8. Окропиши мя иссопом, и очищуся: омыеши мя, и паче снега убелюся.
Псалтирь. Псалом 50
Завитыми, окрашенными густо ресницами моргает иссоп29 невинно, невольно или намеренно призывая к себе пчел, трутней, шмелей и прочую какую букашку. Иной потешит себя, возьмёт грех на душу, порицая придорожный колосок за неразборчивость, неприхотливость, как за нерадение к себе и неумение себя держать. И ведь не станет разбирать того, что то его, иссопа, порица30 упования и не испорчен он баловством. На что ему опереться?! Как иначе позаботиться о многих своих цветках? Стоять у дороги с вялыми, опущенными руками листьев, слова не вымолвить, не уважить, головкой не качнуть смирно да приветно, дождавшись покуда все мимо пролетят, а в его сторону даже и не оборотятся? Так негоже быть необласканну ни зверю, ни человеку, ни цветку. Того гляди, оборвётся род, не удержаться ему малым-то числом.
Оно, конечно, кому что на роду написано. Которому виться без конца, цепляться хмелем, а кому пробавляться единым своим достоинством, да Божьей волей. А и покоришься ей, – нет-нет, но пригорюнишься, что не топтать землю внукам-правнукам, не бросать семя по ветру, дабы укоренились оне в разных-то местах. Время, словно краюха горизонта, сколь ни топай за нею – не догонишь, склизнет рыбицей скользкой, навроде налима. Кажется – вот он уже, схватил, а тот в траву под ноги, да обратно в воду, ближе к норе. Что до горизонта – верится: чуть ещё шагнуть только да переступить, и там уж «рука подать»31. Ан нет!
Пути наперёд непочатого, не тобой мереного – немерено, придорожных столбов несчитанно. От иных, чьих спин уже не увидать – одна лишь пыль вьётся. Знай, глотай, уворачивайся. Думать про тех, которые следом – твоя забота, не думать – твоя ж печаль.
…Утро отряхивается выбравшейся их воды собакой, но не так, как она, а медленно, нехотя. Будто жаль ей той капЕли кАпель. Стучит ими по винограда листам, как по столу. Ливень-то намочил лес до исподнего, сравнял траву с землёю, а тряхнули сосны гривой ветвей, сбросили наземь бремя дождя, и всё, – можно начинать заново: и день, и жизнь, и путь до горизонта в никуда…
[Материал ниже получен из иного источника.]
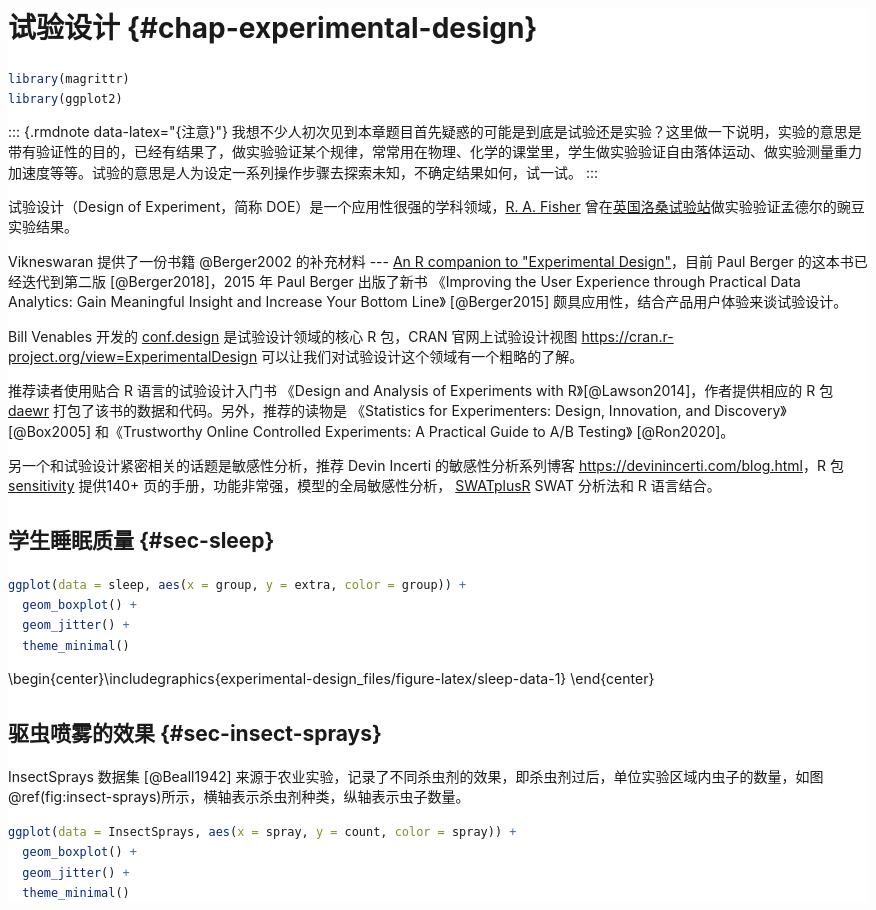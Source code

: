 # 试验设计 {#chap-experimental-design}


```r
library(magrittr)
library(ggplot2)
```

::: {.rmdnote data-latex="{注意}"}
我想不少人初次见到本章题目首先疑惑的可能是到底是试验还是实验？这里做一下说明，实验的意思是带有验证性的目的，已经有结果了，做实验验证某个规律，常常用在物理、化学的课堂里，学生做实验验证自由落体运动、做实验测量重力加速度等等。试验的意思是人为设定一系列操作步骤去探索未知，不确定结果如何，试一试。
:::

试验设计（Design of Experiment，简称 DOE）是一个应用性很强的学科领域，[R. A. Fisher](https://en.wikipedia.org/wiki/Ronald_Fisher) 曾在[英国洛桑试验站](https://en.wikipedia.org/wiki/Rothamsted_Research)做实验验证孟德尔的豌豆实验结果。

Vikneswaran 提供了一份书籍 @Berger2002 的补充材料 --- [An R companion to "Experimental Design"](http://CRAN.R-project.org/doc/contrib/Vikneswaran-ED_companion.pdf)，目前 Paul Berger 的这本书已经迭代到第二版 [@Berger2018]，2015 年 Paul Berger 出版了新书 《Improving the User Experience through Practical Data Analytics: Gain Meaningful Insight and Increase Your Bottom Line》 [@Berger2015] 颇具应用性，结合产品用户体验来谈试验设计。

Bill Venables 开发的 [conf.design](https://cran.r-project.org/package=conf.design) 是试验设计领域的核心 R 包，CRAN 官网上试验设计视图 <https://cran.r-project.org/view=ExperimentalDesign> 可以让我们对试验设计这个领域有一个粗略的了解。

推荐读者使用贴合 R 语言的试验设计入门书 《Design and Analysis of Experiments with R》[@Lawson2014]，作者提供相应的 R 包 [daewr](https://cran.r-project.org/package=daewr) 打包了该书的数据和代码。另外，推荐的读物是 《Statistics for Experimenters: Design, Innovation, and Discovery》[@Box2005] 和《Trustworthy Online Controlled Experiments: A Practical Guide to A/B Testing》 [@Ron2020]。

另一个和试验设计紧密相关的话题是敏感性分析，推荐 Devin Incerti 的敏感性分析系列博客 <https://devinincerti.com/blog.html>，R 包 [sensitivity](https://CRAN.R-project.org/package=sensitivity) 提供140+ 页的手册，功能非常强，模型的全局敏感性分析， [SWATplusR](https://github.com/chrisschuerz/SWATplusR) SWAT 分析法和 R 语言结合。

## 学生睡眠质量 {#sec-sleep}




```r
ggplot(data = sleep, aes(x = group, y = extra, color = group)) +
  geom_boxplot() +
  geom_jitter() +
  theme_minimal()
```



\begin{center}\includegraphics{experimental-design_files/figure-latex/sleep-data-1} \end{center}

## 驱虫喷雾的效果 {#sec-insect-sprays}



InsectSprays 数据集 [@Beall1942] 来源于农业实验，记录了不同杀虫剂的效果，即杀虫剂过后，单位实验区域内虫子的数量，如图\@ref(fig:insect-sprays)所示，横轴表示杀虫剂种类，纵轴表示虫子数量。


```r
ggplot(data = InsectSprays, aes(x = spray, y = count, color = spray)) +
  geom_boxplot() +
  geom_jitter() +
  theme_minimal()
```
Привязанное для надёжности льняной трёхпрядной верёвкой ведро играет, раскачиваясь, словно на качелях, бьётся небольно о стенки колодца. Вода готова в любой момент принять посудину, да осалить её почувствительнее. Но не со зла, а потому как сложилось у них эдак веками. Быть подле друг дружки и разлучаться по всякий раз, как понадобиться кому испить водицы, сладкой да студёной.
Верёвка ведра скользит по барабану колодца, пылит в ведро, припудривая заодно носы слепням, что мешает им ужалить водоноса сразу, слёту. Но тот-таки изловчится, сумеет, в самый раз, как напружит водонос жилы перелить, когда уж не повернуться, ни отмахнуться. Случается, и кадушку набок собьёт, и портки намочит. Кадушку-то ещё ничего, поднять можно, не рассыплешься, небось, а вот касаемо штанов… Увидит кто – поднимут насмех. Оно вроде и ничего, авось позабудут когда, да всё одно – совестно.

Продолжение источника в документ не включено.